Como por entonces yo fumaba y bebía bastante cerveza, me pareció una manera de poder seguir llevando "vida normal" y no acabar pareciendo un cojín más en el sofá.
Para mí, vida normal era pasar horas de pie en un bar entre empujones, fumando y respirando aire de tabaco, y bebiendo caña tras caña, escuchando la maquinita tragaperras, además del ruido de todo el mundo hablando a voces.
Tendría 35 años o así.
Me pareció que apuntarme a nadar me permitiría seguir haciendo estas cosas sin demasiado "come cocos" de conciencia… y, pensé, sin demasiada incomodidad. Yo vivía en La Latina, en Madrid, y había una piscina a 5 minutos de casa.
Más cómodo, imposible.
El caso es que nos apuntamos.
A las 8 de la mañana.
Oye, que con lo que he odiado levantarme temprano toda la vida, no tenían otra hora...
En fin.

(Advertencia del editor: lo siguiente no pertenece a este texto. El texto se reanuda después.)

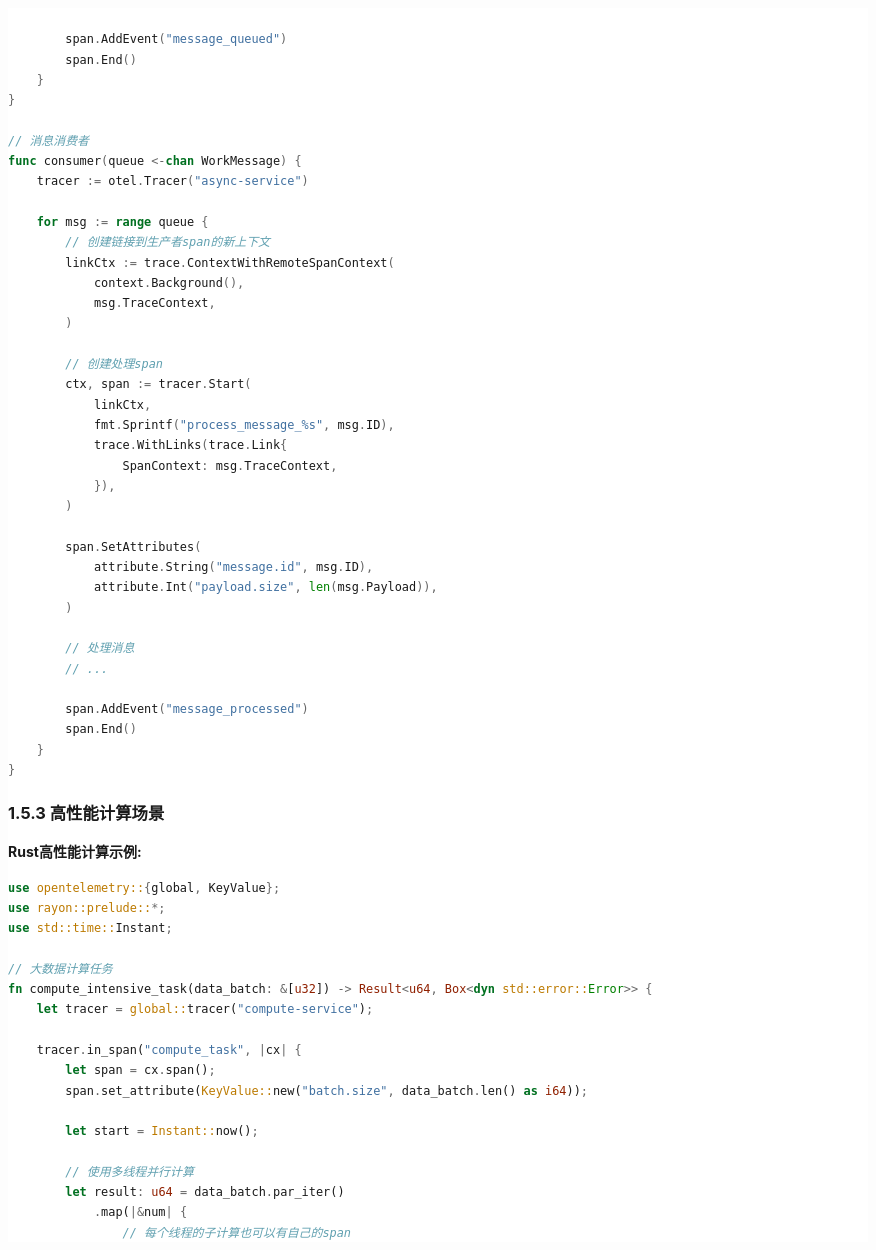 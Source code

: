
 ```go
        
        span.AddEvent("message_queued")
        span.End()
    }
}

// 消息消费者
func consumer(queue <-chan WorkMessage) {
    tracer := otel.Tracer("async-service")
    
    for msg := range queue {
        // 创建链接到生产者span的新上下文
        linkCtx := trace.ContextWithRemoteSpanContext(
            context.Background(),
            msg.TraceContext,
        )
        
        // 创建处理span
        ctx, span := tracer.Start(
            linkCtx,
            fmt.Sprintf("process_message_%s", msg.ID),
            trace.WithLinks(trace.Link{
                SpanContext: msg.TraceContext,
            }),
        )
        
        span.SetAttributes(
            attribute.String("message.id", msg.ID),
            attribute.Int("payload.size", len(msg.Payload)),
        )
        
        // 处理消息
        // ...
        
        span.AddEvent("message_processed")
        span.End()
    }
}

```

### 1.5.3 高性能计算场景

**Rust高性能计算示例:**

```rust
use opentelemetry::{global, KeyValue};
use rayon::prelude::*;
use std::time::Instant;

// 大数据计算任务
fn compute_intensive_task(data_batch: &[u32]) -> Result<u64, Box<dyn std::error::Error>> {
    let tracer = global::tracer("compute-service");
    
    tracer.in_span("compute_task", |cx| {
        let span = cx.span();
        span.set_attribute(KeyValue::new("batch.size", data_batch.len() as i64));
        
        let start = Instant::now();
        
        // 使用多线程并行计算
        let result: u64 = data_batch.par_iter()
            .map(|&num| {
                // 每个线程的子计算也可以有自己的span
```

Me dio corte decirle a mi amigo que no iba a ir a nadar por la hora.
Y así empecé: aún de noche, con el olor a cloro, el calorcito de la cama en el cuerpo, toda la pereza del mundo a meterme en el agua…
Y la monitora o el monitor de turno, con esas voces que daban un eco particular sobre el agua: 200 braza, 100 crol cada largo sólo con un brazo, 400 patada de braza… y así…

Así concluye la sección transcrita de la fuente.